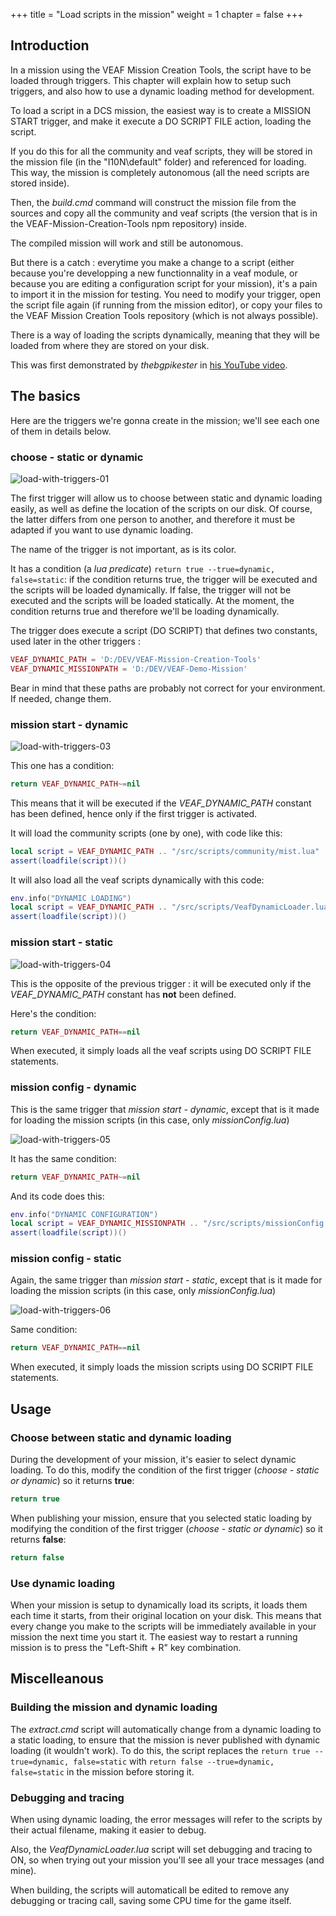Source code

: +++
title = "Load scripts in the mission"
weight = 1
chapter = false
+++

## Introduction

In a mission using the VEAF Mission Creation Tools, the script have to be loaded through triggers.
This chapter will explain how to setup such triggers, and also how to use a dynamic loading method for development.

To load a script in a DCS mission, the easiest way is to create a MISSION START trigger, and make it execute a DO SCRIPT FILE action, loading the script.

If you do this for all the community and veaf scripts, they will be stored in the mission file (in the "I10N\default" folder) and referenced for loading.
This way, the mission is completely autonomous (all the need scripts are stored inside).

Then, the *build.cmd* command will construct the mission file from the sources and copy all the community and veaf scripts (the version that is in the VEAF-Mission-Creation-Tools npm repository) inside.

The compiled mission will work and still be autonomous.

But there is a catch : everytime you make a change to a script (either because you're developping a new functionnality in a veaf module, or because you are editing a configuration script for your mission), it's a pain to import it in the mission for testing. You need to modify your trigger, open the script file again (if running from the mission editor), or copy your files to the VEAF Mission Creation Tools repository (which is not always possible).

There is a way of loading the scripts dynamically, meaning that they will be loaded from where they are stored on your disk.

This was first demonstrated by *thebgpikester* in [his YouTube video](https://www.youtube.com/watch?v=BMKBXjjKiDI).

## The basics

Here are the triggers we're gonna create in the mission; we'll see each one of them in details below.

### choose - static or dynamic

![load-with-triggers-01](../../_images/load-with-triggers-01.png)

The first trigger will allow us to choose between static and dynamic loading easily, as well as define the location of the scripts on our disk. Of course, the latter differs from one person to another, and therefore it must be adapted if you want to use dynamic loading.

The name of the trigger is not important, as is its color.

It has a condition (a *lua predicate*) `return true --true=dynamic, false=static`: if the condition returns true, the trigger will be executed and the scripts will be loaded dynamically. If false, the trigger will not be executed and the scripts will be loaded statically.
At the moment, the condition returns true and therefore we'll be loading dynamically.

The trigger does execute a script (DO SCRIPT) that defines two constants, used later in the other triggers :

```lua
VEAF_DYNAMIC_PATH = 'D:/DEV/VEAF-Mission-Creation-Tools'
VEAF_DYNAMIC_MISSIONPATH = 'D:/DEV/VEAF-Demo-Mission'
```

Bear in mind that these paths are probably not correct for your environment. If needed, change them.

### mission start - dynamic

![load-with-triggers-03](../../_images/load-with-triggers-03.png)

This one has a condition:

```lua
return VEAF_DYNAMIC_PATH~=nil
```

This means that it will be executed if the *VEAF_DYNAMIC_PATH* constant has been defined, hence only if the first trigger is activated.

It will load the community scripts (one by one), with code like this:

```lua
local script = VEAF_DYNAMIC_PATH .. "/src/scripts/community/mist.lua"
assert(loadfile(script))()
```

It will also load all the veaf scripts dynamically with this code:

```lua
env.info("DYNAMIC LOADING")
local script = VEAF_DYNAMIC_PATH .. "/src/scripts/VeafDynamicLoader.lua"
assert(loadfile(script))()
```

### mission start - static

![load-with-triggers-04](../../_images/load-with-triggers-04.png)

This is the opposite of the previous trigger : it will be executed only if the *VEAF_DYNAMIC_PATH* constant has **not** been defined.

Here's the condition:

```lua
return VEAF_DYNAMIC_PATH==nil
```

When executed, it simply loads all the veaf scripts using DO SCRIPT FILE statements.

### mission config - dynamic

This is the same trigger that *mission start - dynamic*, except that is it made for loading the mission scripts (in this case, only *missionConfig.lua*)

![load-with-triggers-05](../../_images/load-with-triggers-05.png)

It has the same condition:

```lua
return VEAF_DYNAMIC_PATH~=nil
```

And its code does this:

```lua
env.info("DYNAMIC CONFIGURATION")
local script = VEAF_DYNAMIC_MISSIONPATH .. "/src/scripts/missionConfig.lua"
assert(loadfile(script))()
```

### mission config - static

Again, the same trigger than *mission start - static*, except that is it made for loading the mission scripts (in this case, only *missionConfig.lua*)

![load-with-triggers-06](../../_images/load-with-triggers-06.png)

Same condition:

```lua
return VEAF_DYNAMIC_PATH==nil
```

When executed, it simply loads the mission scripts using DO SCRIPT FILE statements.

## Usage

### Choose between static and dynamic loading

During the development of your mission, it's easier to select dynamic loading.
To do this, modify the condition of the first trigger (*choose - static or dynamic*) so it returns **true**:

```lua
return true
```

When publishing your mission, ensure that you selected static loading by modifying the condition of the first trigger (*choose - static or dynamic*) so it returns **false**:

```lua
return false
```

### Use dynamic loading

When your mission is setup to dynamically load its scripts, it loads them each time it starts, from their original location on your disk.
This means that every change you make to the scripts will be immediately available in your mission the next time you start it.
The easiest way to restart a running mission is to press the "Left-Shift + R" key combination.

## Miscelleanous

### Building the mission and dynamic loading

The *extract.cmd* script will automatically change from a dynamic loading to a static loading, to ensure that the mission is never published with dynamic loading (it wouldn't work).
To do this, the script replaces the `return true --true=dynamic, false=static` with `return false --true=dynamic, false=static` in the mission before storing it.

### Debugging and tracing

When using dynamic loading, the error messages will refer to the scripts by their actual filename, making it easier to debug.

Also, the *VeafDynamicLoader.lua* script will set debugging and tracing to ON, so when trying out your mission you'll see all your trace messages (and mine).

When building, the scripts will automaticall be edited to remove any debugging or tracing call, saving some CPU time for the game itself.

- **Problem to solve**
Word for word, return the listing above; the pictures do not belong in the copy.

- **Task solution**
Source code

: +++
title = "Load scripts in the mission"
weight = 1
chapter = false
+++

## Introduction

In a mission using the VEAF Mission Creation Tools, the script have to be loaded through triggers.
This chapter will explain how to setup such triggers, and also how to use a dynamic loading method for development.

To load a script in a DCS mission, the easiest way is to create a MISSION START trigger, and make it execute a DO SCRIPT FILE action, loading the script.

If you do this for all the community and veaf scripts, they will be stored in the mission file (in the "I10N\default" folder) and referenced for loading.
This way, the mission is completely autonomous (all the need scripts are stored inside).

Then, the *build.cmd* command will construct the mission file from the sources and copy all the community and veaf scripts (the version that is in the VEAF-Mission-Creation-Tools npm repository) inside.

The compiled mission will work and still be autonomous.

But there is a catch : everytime you make a change to a script (either because you're developping a new functionnality in a veaf module, or because you are editing a configuration script for your mission), it's a pain to import it in the mission for testing. You need to modify your trigger, open the script file again (if running from the mission editor), or copy your files to the VEAF Mission Creation Tools repository (which is not always possible).

There is a way of loading the scripts dynamically, meaning that they will be loaded from where they are stored on your disk.

This was first demonstrated by *thebgpikester* in [his YouTube video](https://www.youtube.com/watch?v=BMKBXjjKiDI).

## The basics

Here are the triggers we're gonna create in the mission; we'll see each one of them in details below.

### choose - static or dynamic

![load-with-triggers-01](../../_images/load-with-triggers-01.png)

The first trigger will allow us to choose between static and dynamic loading easily, as well as define the location of the scripts on our disk. Of course, the latter differs from one person to another, and therefore it must be adapted if you want to use dynamic loading.

The name of the trigger is not important, as is its color.

It has a condition (a *lua predicate*) `return true --true=dynamic, false=static`: if the condition returns true, the trigger will be executed and the scripts will be loaded dynamically. If false, the trigger will not be executed and the scripts will be loaded statically.
At the moment, the condition returns true and therefore we'll be loading dynamically.

The trigger does execute a script (DO SCRIPT) that defines two constants, used later in the other triggers :

```lua
VEAF_DYNAMIC_PATH = 'D:/DEV/VEAF-Mission-Creation-Tools'
VEAF_DYNAMIC_MISSIONPATH = 'D:/DEV/VEAF-Demo-Mission'
```

Bear in mind that these paths are probably not correct for your environment. If needed, change them.

### mission start - dynamic

![load-with-triggers-03](../../_images/load-with-triggers-03.png)

This one has a condition:

```lua
return VEAF_DYNAMIC_PATH~=nil
```

This means that it will be executed if the *VEAF_DYNAMIC_PATH* constant has been defined, hence only if the first trigger is activated.

It will load the community scripts (one by one), with code like this:

```lua
local script = VEAF_DYNAMIC_PATH .. "/src/scripts/community/mist.lua"
assert(loadfile(script))()
```

It will also load all the veaf scripts dynamically with this code:

```lua
env.info("DYNAMIC LOADING")
local script = VEAF_DYNAMIC_PATH .. "/src/scripts/VeafDynamicLoader.lua"
assert(loadfile(script))()
```

### mission start - static

![load-with-triggers-04](../../_images/load-with-triggers-04.png)

This is the opposite of the previous trigger : it will be executed only if the *VEAF_DYNAMIC_PATH* constant has **not** been defined.

Here's the condition:

```lua
return VEAF_DYNAMIC_PATH==nil
```

When executed, it simply loads all the veaf scripts using DO SCRIPT FILE statements.

### mission config - dynamic

This is the same trigger that *mission start - dynamic*, except that is it made for loading the mission scripts (in this case, only *missionConfig.lua*)

![load-with-triggers-05](../../_images/load-with-triggers-05.png)

It has the same condition:

```lua
return VEAF_DYNAMIC_PATH~=nil
```

And its code does this:

```lua
env.info("DYNAMIC CONFIGURATION")
local script = VEAF_DYNAMIC_MISSIONPATH .. "/src/scripts/missionConfig.lua"
assert(loadfile(script))()
```

### mission config - static

Again, the same trigger than *mission start - static*, except that is it made for loading the mission scripts (in this case, only *missionConfig.lua*)

![load-with-triggers-06](../../_images/load-with-triggers-06.png)

Same condition:

```lua
return VEAF_DYNAMIC_PATH==nil
```

When executed, it simply loads the mission scripts using DO SCRIPT FILE statements.

## Usage

### Choose between static and dynamic loading

During the development of your mission, it's easier to select dynamic loading.
To do this, modify the condition of the first trigger (*choose - static or dynamic*) so it returns **true**:

```lua
return true
```

When publishing your mission, ensure that you selected static loading by modifying the condition of the first trigger (*choose - static or dynamic*) so it returns **false**:

```lua
return false
```

### Use dynamic loading

When your mission is setup to dynamically load its scripts, it loads them each time it starts, from their original location on your disk.
This means that every change you make to the scripts will be immediately available in your mission the next time you start it.
The easiest way to restart a running mission is to press the "Left-Shift + R" key combination.

## Miscelleanous

### Building the mission and dynamic loading

The *extract.cmd* script will automatically change from a dynamic loading to a static loading, to ensure that the mission is never published with dynamic loading (it wouldn't work).
To do this, the script replaces the `return true --true=dynamic, false=static` with `return false --true=dynamic, false=static` in the mission before storing it.

### Debugging and tracing

When using dynamic loading, the error messages will refer to the scripts by their actual filename, making it easier to debug.

Also, the *VeafDynamicLoader.lua* script will set debugging and tracing to ON, so when trying out your mission you'll see all your trace messages (and mine).

When building, the scripts will automaticall be edited to remove any debugging or tracing call, saving some CPU time for the game itself.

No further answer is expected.